→ **WHAT THE TASK ASKS**: From the entries that follow, extract each line holding the string "subsubsection".

Dataset entries
------------------------------

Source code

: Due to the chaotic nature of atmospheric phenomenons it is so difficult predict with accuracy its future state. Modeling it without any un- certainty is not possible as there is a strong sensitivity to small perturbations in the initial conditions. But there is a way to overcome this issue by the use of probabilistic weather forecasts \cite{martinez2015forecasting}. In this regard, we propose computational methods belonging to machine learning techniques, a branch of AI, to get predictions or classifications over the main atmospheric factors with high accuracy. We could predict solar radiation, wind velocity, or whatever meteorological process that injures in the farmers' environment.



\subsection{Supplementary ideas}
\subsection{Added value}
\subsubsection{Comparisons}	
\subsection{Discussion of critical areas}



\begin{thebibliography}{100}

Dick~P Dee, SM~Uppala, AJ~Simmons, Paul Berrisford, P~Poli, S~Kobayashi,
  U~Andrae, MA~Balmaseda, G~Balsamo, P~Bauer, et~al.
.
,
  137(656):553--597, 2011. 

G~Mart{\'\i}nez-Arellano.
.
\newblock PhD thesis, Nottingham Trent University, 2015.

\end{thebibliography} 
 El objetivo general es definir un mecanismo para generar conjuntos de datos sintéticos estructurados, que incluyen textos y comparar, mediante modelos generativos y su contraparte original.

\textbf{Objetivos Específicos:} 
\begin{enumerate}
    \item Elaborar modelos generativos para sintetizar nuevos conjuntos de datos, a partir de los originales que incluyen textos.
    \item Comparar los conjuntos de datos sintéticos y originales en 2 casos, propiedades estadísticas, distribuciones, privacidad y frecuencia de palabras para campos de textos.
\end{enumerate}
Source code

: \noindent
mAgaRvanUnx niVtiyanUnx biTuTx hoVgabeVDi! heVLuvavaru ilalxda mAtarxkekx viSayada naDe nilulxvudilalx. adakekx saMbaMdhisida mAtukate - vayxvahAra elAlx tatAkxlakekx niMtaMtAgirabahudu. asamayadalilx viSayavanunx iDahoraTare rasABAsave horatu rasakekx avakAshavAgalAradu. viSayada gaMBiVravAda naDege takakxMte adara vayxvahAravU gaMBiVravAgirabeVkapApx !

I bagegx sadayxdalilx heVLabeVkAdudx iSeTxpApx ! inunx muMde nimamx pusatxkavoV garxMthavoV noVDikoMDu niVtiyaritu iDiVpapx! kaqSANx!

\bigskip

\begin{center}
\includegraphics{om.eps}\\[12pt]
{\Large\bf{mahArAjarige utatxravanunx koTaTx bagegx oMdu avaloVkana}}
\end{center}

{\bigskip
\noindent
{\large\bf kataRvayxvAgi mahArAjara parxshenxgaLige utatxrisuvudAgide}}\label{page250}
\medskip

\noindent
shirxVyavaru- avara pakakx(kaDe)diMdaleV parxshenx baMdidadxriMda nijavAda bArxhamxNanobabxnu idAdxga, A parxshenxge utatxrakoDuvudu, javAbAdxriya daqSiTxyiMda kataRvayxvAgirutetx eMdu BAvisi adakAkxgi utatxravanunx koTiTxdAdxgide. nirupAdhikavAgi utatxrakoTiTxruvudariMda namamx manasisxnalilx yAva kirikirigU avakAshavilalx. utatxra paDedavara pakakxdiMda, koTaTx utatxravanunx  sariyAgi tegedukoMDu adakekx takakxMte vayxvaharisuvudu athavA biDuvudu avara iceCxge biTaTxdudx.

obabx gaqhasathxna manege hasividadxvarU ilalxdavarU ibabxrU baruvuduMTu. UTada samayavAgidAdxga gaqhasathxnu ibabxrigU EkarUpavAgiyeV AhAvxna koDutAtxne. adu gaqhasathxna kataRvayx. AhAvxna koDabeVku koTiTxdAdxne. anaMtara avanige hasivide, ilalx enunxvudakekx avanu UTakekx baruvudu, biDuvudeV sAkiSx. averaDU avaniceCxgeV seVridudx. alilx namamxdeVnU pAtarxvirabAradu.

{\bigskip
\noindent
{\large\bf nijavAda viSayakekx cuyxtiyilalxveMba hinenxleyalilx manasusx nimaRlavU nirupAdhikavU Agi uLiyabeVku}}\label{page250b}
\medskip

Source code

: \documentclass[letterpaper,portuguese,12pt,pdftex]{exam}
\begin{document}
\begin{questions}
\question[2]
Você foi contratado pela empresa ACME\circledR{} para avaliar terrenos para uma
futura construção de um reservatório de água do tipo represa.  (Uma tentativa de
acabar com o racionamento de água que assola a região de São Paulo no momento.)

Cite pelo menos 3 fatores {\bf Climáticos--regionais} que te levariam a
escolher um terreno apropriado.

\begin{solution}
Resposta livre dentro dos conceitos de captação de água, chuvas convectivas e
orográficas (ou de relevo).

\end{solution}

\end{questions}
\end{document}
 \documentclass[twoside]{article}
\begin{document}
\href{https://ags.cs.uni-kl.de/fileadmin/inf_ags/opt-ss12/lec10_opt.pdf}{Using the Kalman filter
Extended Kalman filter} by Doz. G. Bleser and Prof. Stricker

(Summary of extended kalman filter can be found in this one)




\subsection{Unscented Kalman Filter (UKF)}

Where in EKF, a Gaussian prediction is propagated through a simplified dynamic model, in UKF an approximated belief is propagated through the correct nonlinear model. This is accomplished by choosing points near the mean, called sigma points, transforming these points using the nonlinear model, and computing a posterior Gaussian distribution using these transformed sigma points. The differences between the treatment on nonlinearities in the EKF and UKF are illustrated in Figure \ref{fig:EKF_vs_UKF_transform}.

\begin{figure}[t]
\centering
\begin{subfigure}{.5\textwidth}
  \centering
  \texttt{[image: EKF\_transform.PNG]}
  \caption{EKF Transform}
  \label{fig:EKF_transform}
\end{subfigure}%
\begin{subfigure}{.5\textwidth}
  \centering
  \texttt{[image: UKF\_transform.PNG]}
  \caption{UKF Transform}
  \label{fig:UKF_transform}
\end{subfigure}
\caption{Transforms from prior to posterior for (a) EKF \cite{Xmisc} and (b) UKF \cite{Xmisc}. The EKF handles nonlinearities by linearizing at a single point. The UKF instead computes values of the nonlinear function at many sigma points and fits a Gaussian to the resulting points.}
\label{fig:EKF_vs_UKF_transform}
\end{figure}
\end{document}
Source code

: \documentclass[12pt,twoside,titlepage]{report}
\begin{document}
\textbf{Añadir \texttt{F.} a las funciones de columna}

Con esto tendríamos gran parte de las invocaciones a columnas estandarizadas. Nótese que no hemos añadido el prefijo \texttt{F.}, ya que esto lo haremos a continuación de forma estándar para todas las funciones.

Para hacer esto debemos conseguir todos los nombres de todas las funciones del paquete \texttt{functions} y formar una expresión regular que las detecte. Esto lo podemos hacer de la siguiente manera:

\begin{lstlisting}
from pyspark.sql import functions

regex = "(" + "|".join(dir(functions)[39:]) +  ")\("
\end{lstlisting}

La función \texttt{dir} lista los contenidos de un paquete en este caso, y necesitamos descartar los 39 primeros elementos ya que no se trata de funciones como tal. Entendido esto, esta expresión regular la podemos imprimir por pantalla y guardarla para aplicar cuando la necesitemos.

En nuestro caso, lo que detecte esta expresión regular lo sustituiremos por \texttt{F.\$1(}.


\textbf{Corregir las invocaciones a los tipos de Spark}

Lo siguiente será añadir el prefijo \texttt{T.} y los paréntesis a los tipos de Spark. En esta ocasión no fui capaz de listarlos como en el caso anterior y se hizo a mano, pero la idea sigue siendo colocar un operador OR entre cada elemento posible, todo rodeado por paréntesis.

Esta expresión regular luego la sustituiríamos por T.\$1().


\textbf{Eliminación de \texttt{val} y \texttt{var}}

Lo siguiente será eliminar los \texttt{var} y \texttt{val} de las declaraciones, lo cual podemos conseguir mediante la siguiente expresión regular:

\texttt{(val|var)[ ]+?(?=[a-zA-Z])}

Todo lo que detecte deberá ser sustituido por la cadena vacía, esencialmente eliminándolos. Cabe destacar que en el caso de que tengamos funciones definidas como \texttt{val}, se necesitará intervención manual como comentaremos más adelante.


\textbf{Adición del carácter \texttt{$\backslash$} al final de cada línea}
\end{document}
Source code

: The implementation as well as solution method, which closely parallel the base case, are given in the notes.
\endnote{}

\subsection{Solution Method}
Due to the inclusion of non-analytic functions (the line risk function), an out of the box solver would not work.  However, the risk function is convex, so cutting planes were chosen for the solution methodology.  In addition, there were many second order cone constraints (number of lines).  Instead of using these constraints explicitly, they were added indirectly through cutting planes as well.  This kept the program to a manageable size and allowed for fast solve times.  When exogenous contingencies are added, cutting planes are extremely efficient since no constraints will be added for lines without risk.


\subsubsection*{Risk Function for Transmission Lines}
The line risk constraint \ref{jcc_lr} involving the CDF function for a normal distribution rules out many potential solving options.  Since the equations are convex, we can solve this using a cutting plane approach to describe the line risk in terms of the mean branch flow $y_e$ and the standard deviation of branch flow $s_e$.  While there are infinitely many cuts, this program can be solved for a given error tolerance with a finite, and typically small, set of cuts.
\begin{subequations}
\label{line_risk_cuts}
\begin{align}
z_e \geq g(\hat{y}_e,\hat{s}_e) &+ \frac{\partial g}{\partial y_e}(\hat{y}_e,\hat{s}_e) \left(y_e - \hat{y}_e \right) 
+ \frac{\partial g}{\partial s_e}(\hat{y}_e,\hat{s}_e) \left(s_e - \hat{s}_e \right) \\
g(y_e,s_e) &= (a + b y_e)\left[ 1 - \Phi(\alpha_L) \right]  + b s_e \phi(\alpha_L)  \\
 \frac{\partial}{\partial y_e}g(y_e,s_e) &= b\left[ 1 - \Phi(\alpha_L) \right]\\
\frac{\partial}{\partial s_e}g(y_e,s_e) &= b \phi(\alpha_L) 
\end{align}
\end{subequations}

------------------------------

→ **COMPLETED TASK**:
\subsubsection{Comparisons}	
\subsubsection*{Risk Function for Transmission Lines}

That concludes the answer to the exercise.